This article was written by Air Force Veteran, Adam Siler, through TARDA: Timeshare and Resort Developer Accountability

Instead of buying on the same day a timeshare is presented, contact a resale broker before buying a timeshare that you probably had no intention of buying when you woke up that morning. The buyer, suffering from exhaustion, is rarely provided adequate time to review lengthy documents or verify claims made by a sales agent. There are many creative ways a dishonest agent can dodge a rescission period. In our case, it was being advised to contact him in two weeks so he could help us with refinancing. Unable to refinance, we were left with no choice but to default. 
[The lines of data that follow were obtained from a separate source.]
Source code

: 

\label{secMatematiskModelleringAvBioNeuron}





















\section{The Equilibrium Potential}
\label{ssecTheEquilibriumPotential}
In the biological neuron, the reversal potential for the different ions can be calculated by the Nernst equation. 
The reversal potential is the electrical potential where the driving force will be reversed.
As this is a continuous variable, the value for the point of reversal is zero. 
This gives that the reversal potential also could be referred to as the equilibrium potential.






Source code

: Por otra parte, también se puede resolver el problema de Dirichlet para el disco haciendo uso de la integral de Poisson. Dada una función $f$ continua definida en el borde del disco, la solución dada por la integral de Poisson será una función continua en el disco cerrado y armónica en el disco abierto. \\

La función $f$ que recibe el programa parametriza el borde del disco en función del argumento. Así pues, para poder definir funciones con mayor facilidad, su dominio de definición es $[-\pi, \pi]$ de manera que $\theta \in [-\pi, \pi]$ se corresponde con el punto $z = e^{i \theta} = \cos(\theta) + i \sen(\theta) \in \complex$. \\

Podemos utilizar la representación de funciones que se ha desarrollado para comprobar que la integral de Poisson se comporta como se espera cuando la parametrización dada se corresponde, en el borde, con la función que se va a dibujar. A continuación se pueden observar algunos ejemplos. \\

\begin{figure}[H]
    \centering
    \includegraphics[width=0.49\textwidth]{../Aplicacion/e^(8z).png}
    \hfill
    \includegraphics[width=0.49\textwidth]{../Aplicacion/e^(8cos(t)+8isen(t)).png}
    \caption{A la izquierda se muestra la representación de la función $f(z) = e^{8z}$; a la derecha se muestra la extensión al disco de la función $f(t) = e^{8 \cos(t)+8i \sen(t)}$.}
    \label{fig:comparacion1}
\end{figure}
TIMESHARE TALKS allows those who have been harmed, or those who have had a good timeshare buying experience, to share their story hoping to elevate consumer awareness. This is my June 9 interview with timeshare broker John Raymond, former timeshare executive Wayne Robinson, and Irene Parker. 

The deception we experienced was sophisticated and orchestrated. I don’t think it is possible to separate an honest agent from a dishonest one. Corporate representatives dismiss complaints because of the one sentence buried in a stack of documents that states complaints of verbal misrepresentations will be dismissed. The timeshare industry should be on our side to support any initiative alerting the prospective timeshare buyer to do what you would do before buying an $800 computer – research the product and compare options!   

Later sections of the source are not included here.